═══ DATASET

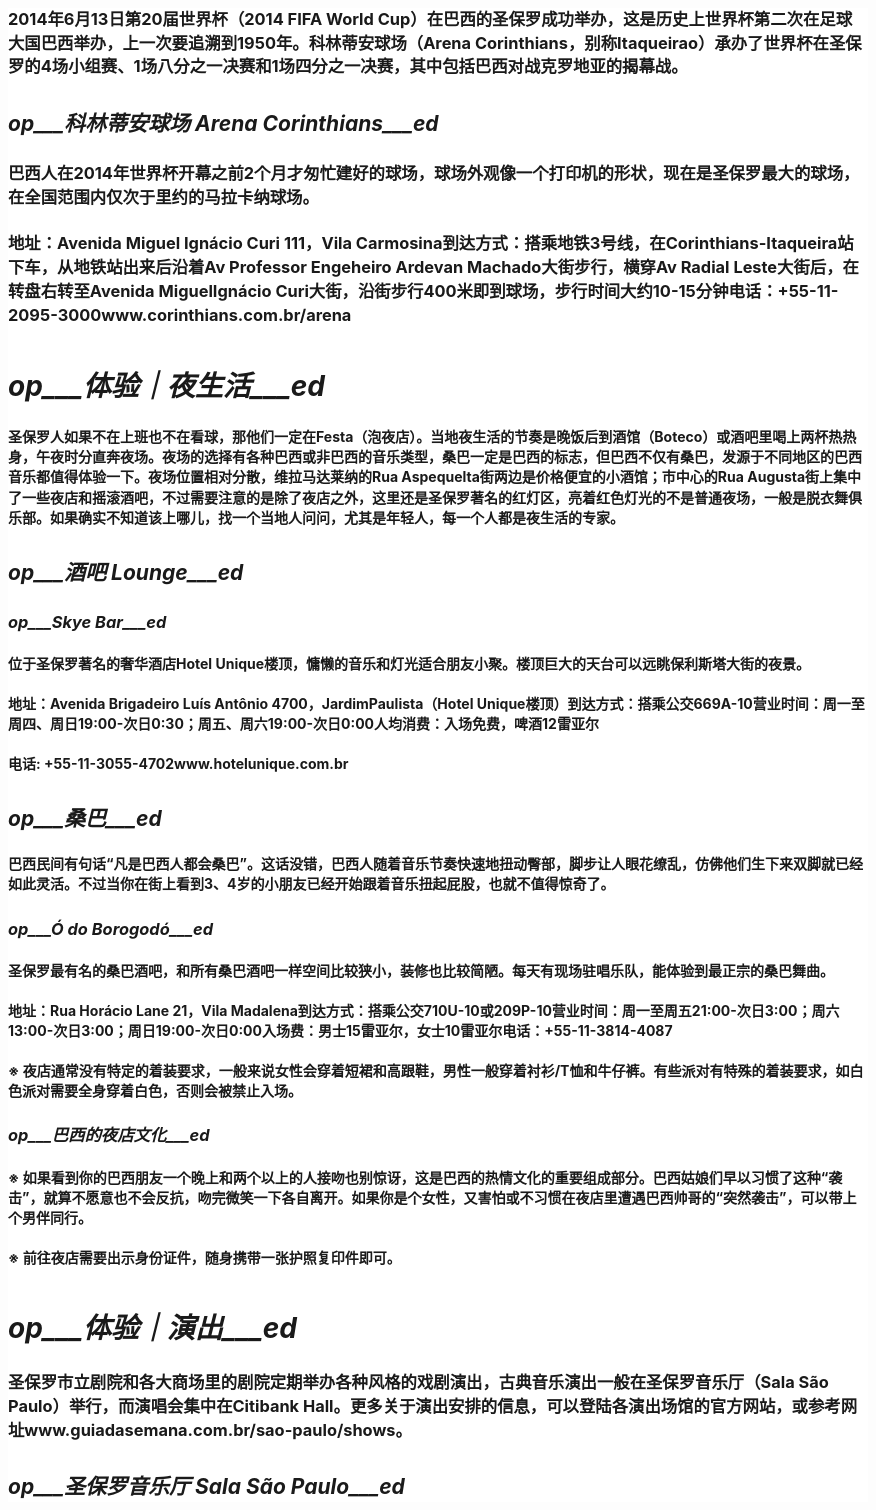 ### 2014年6月13日第20届世界杯（2014 FIFA World Cup）在巴西的圣保罗成功举办，这是历史上世界杯第二次在足球大国巴西举办，上一次要追溯到1950年。科林蒂安球场（Arena Corinthians，别称Itaqueirao）承办了世界杯在圣保罗的4场小组赛、1场八分之一决赛和1场四分之一决赛，其中包括巴西对战克罗地亚的揭幕战。
## ___op___科林蒂安球场 Arena Corinthians___ed___
### 巴西人在2014年世界杯开幕之前2个月才匆忙建好的球场，球场外观像一个打印机的形状，现在是圣保罗最大的球场，在全国范围内仅次于里约的马拉卡纳球场。
### 地址：Avenida Miguel Ignácio Curi 111，Vila Carmosina到达方式：搭乘地铁3号线，在Corinthians-Itaqueira站下车，从地铁站出来后沿着Av Professor Engeheiro Ardevan Machado大街步行，横穿Av Radial Leste大街后，在转盘右转至Avenida MiguelIgnácio Curi大街，沿街步行400米即到球场，步行时间大约10-15分钟电话：+55-11-2095-3000www.corinthians.com.br/arena
# ___op___体验｜夜生活___ed___
#### 圣保罗人如果不在上班也不在看球，那他们一定在Festa（泡夜店）。当地夜生活的节奏是晚饭后到酒馆（Boteco）或酒吧里喝上两杯热热身，午夜时分直奔夜场。夜场的选择有各种巴西或非巴西的音乐类型，桑巴一定是巴西的标志，但巴西不仅有桑巴，发源于不同地区的巴西音乐都值得体验一下。夜场位置相对分散，维拉马达莱纳的Rua Aspequelta街两边是价格便宜的小酒馆；市中心的Rua Augusta街上集中了一些夜店和摇滚酒吧，不过需要注意的是除了夜店之外，这里还是圣保罗著名的红灯区，亮着红色灯光的不是普通夜场，一般是脱衣舞俱乐部。如果确实不知道该上哪儿，找一个当地人问问，尤其是年轻人，每一个人都是夜生活的专家。
## ___op___酒吧 Lounge___ed___
### ___op___Skye Bar___ed___
#### 位于圣保罗著名的奢华酒店Hotel Unique楼顶，慵懒的音乐和灯光适合朋友小聚。楼顶巨大的天台可以远眺保利斯塔大街的夜景。
#### 地址：Avenida Brigadeiro Luís Antônio 4700，JardimPaulista（Hotel Unique楼顶）到达方式：搭乘公交669A-10营业时间：周一至周四、周日19:00-次日0:30；周五、周六19:00-次日0:00人均消费：入场免费，啤酒12雷亚尔
#### 电话: +55-11-3055-4702www.hotelunique.com.br
## ___op___桑巴___ed___
#### 巴西民间有句话“凡是巴西人都会桑巴”。这话没错，巴西人随着音乐节奏快速地扭动臀部，脚步让人眼花缭乱，仿佛他们生下来双脚就已经如此灵活。不过当你在街上看到3、4岁的小朋友已经开始跟着音乐扭起屁股，也就不值得惊奇了。
### ___op___Ó do Borogodó___ed___
#### 圣保罗最有名的桑巴酒吧，和所有桑巴酒吧一样空间比较狭小，装修也比较简陋。每天有现场驻唱乐队，能体验到最正宗的桑巴舞曲。
#### 地址：Rua Horácio Lane 21，Vila Madalena到达方式：搭乘公交710U-10或209P-10营业时间：周一至周五21:00-次日3:00；周六13:00-次日3:00；周日19:00-次日0:00入场费：男士15雷亚尔，女士10雷亚尔电话：+55-11-3814-4087
#### ※ 夜店通常没有特定的着装要求，一般来说女性会穿着短裙和高跟鞋，男性一般穿着衬衫/T恤和牛仔裤。有些派对有特殊的着装要求，如白色派对需要全身穿着白色，否则会被禁止入场。
### ___op___巴西的夜店文化___ed___
#### ※ 如果看到你的巴西朋友一个晚上和两个以上的人接吻也别惊讶，这是巴西的热情文化的重要组成部分。巴西姑娘们早以习惯了这种“袭击”，就算不愿意也不会反抗，吻完微笑一下各自离开。如果你是个女性，又害怕或不习惯在夜店里遭遇巴西帅哥的“突然袭击”，可以带上个男伴同行。
#### ※ 前往夜店需要出示身份证件，随身携带一张护照复印件即可。
# ___op___体验｜演出___ed___
### 圣保罗市立剧院和各大商场里的剧院定期举办各种风格的戏剧演出，古典音乐演出一般在圣保罗音乐厅（Sala São Paulo）举行，而演唱会集中在Citibank Hall。更多关于演出安排的信息，可以登陆各演出场馆的官方网站，或参考网址www.guiadasemana.com.br/sao-paulo/shows。
## ___op___圣保罗音乐厅 Sala São Paulo___ed___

══════

▶ **PROBLEM TO SOLVE**
Without the pictures, set down every entry exactly.

▶ **RESPONSE TO THE EXERCISE**
 ### 2014年6月13日第20届世界杯（2014 FIFA World Cup）在巴西的圣保罗成功举办，这是历史上世界杯第二次在足球大国巴西举办，上一次要追溯到1950年。科林蒂安球场（Arena Corinthians，别称Itaqueirao）承办了世界杯在圣保罗的4场小组赛、1场八分之一决赛和1场四分之一决赛，其中包括巴西对战克罗地亚的揭幕战。
## ___op___科林蒂安球场 Arena Corinthians___ed___
### 巴西人在2014年世界杯开幕之前2个月才匆忙建好的球场，球场外观像一个打印机的形状，现在是圣保罗最大的球场，在全国范围内仅次于里约的马拉卡纳球场。
### 地址：Avenida Miguel Ignácio Curi 111，Vila Carmosina到达方式：搭乘地铁3号线，在Corinthians-Itaqueira站下车，从地铁站出来后沿着Av Professor Engeheiro Ardevan Machado大街步行，横穿Av Radial Leste大街后，在转盘右转至Avenida MiguelIgnácio Curi大街，沿街步行400米即到球场，步行时间大约10-15分钟电话：+55-11-2095-3000www.corinthians.com.br/arena
# ___op___体验｜夜生活___ed___
#### 圣保罗人如果不在上班也不在看球，那他们一定在Festa（泡夜店）。当地夜生活的节奏是晚饭后到酒馆（Boteco）或酒吧里喝上两杯热热身，午夜时分直奔夜场。夜场的选择有各种巴西或非巴西的音乐类型，桑巴一定是巴西的标志，但巴西不仅有桑巴，发源于不同地区的巴西音乐都值得体验一下。夜场位置相对分散，维拉马达莱纳的Rua Aspequelta街两边是价格便宜的小酒馆；市中心的Rua Augusta街上集中了一些夜店和摇滚酒吧，不过需要注意的是除了夜店之外，这里还是圣保罗著名的红灯区，亮着红色灯光的不是普通夜场，一般是脱衣舞俱乐部。如果确实不知道该上哪儿，找一个当地人问问，尤其是年轻人，每一个人都是夜生活的专家。
## ___op___酒吧 Lounge___ed___
### ___op___Skye Bar___ed___
#### 位于圣保罗著名的奢华酒店Hotel Unique楼顶，慵懒的音乐和灯光适合朋友小聚。楼顶巨大的天台可以远眺保利斯塔大街的夜景。
#### 地址：Avenida Brigadeiro Luís Antônio 4700，JardimPaulista（Hotel Unique楼顶）到达方式：搭乘公交669A-10营业时间：周一至周四、周日19:00-次日0:30；周五、周六19:00-次日0:00人均消费：入场免费，啤酒12雷亚尔
#### 电话: +55-11-3055-4702www.hotelunique.com.br
## ___op___桑巴___ed___
#### 巴西民间有句话“凡是巴西人都会桑巴”。这话没错，巴西人随着音乐节奏快速地扭动臀部，脚步让人眼花缭乱，仿佛他们生下来双脚就已经如此灵活。不过当你在街上看到3、4岁的小朋友已经开始跟着音乐扭起屁股，也就不值得惊奇了。
### ___op___Ó do Borogodó___ed___
#### 圣保罗最有名的桑巴酒吧，和所有桑巴酒吧一样空间比较狭小，装修也比较简陋。每天有现场驻唱乐队，能体验到最正宗的桑巴舞曲。
#### 地址：Rua Horácio Lane 21，Vila Madalena到达方式：搭乘公交710U-10或209P-10营业时间：周一至周五21:00-次日3:00；周六13:00-次日3:00；周日19:00-次日0:00入场费：男士15雷亚尔，女士10雷亚尔电话：+55-11-3814-4087
#### ※ 夜店通常没有特定的着装要求，一般来说女性会穿着短裙和高跟鞋，男性一般穿着衬衫/T恤和牛仔裤。有些派对有特殊的着装要求，如白色派对需要全身穿着白色，否则会被禁止入场。
### ___op___巴西的夜店文化___ed___
#### ※ 如果看到你的巴西朋友一个晚上和两个以上的人接吻也别惊讶，这是巴西的热情文化的重要组成部分。巴西姑娘们早以习惯了这种“袭击”，就算不愿意也不会反抗，吻完微笑一下各自离开。如果你是个女性，又害怕或不习惯在夜店里遭遇巴西帅哥的“突然袭击”，可以带上个男伴同行。
#### ※ 前往夜店需要出示身份证件，随身携带一张护照复印件即可。
# ___op___体验｜演出___ed___
### 圣保罗市立剧院和各大商场里的剧院定期举办各种风格的戏剧演出，古典音乐演出一般在圣保罗音乐厅（Sala São Paulo）举行，而演唱会集中在Citibank Hall。更多关于演出安排的信息，可以登陆各演出场馆的官方网站，或参考网址www.guiadasemana.com.br/sao-paulo/shows。
## ___op___圣保罗音乐厅 Sala São Paulo___ed___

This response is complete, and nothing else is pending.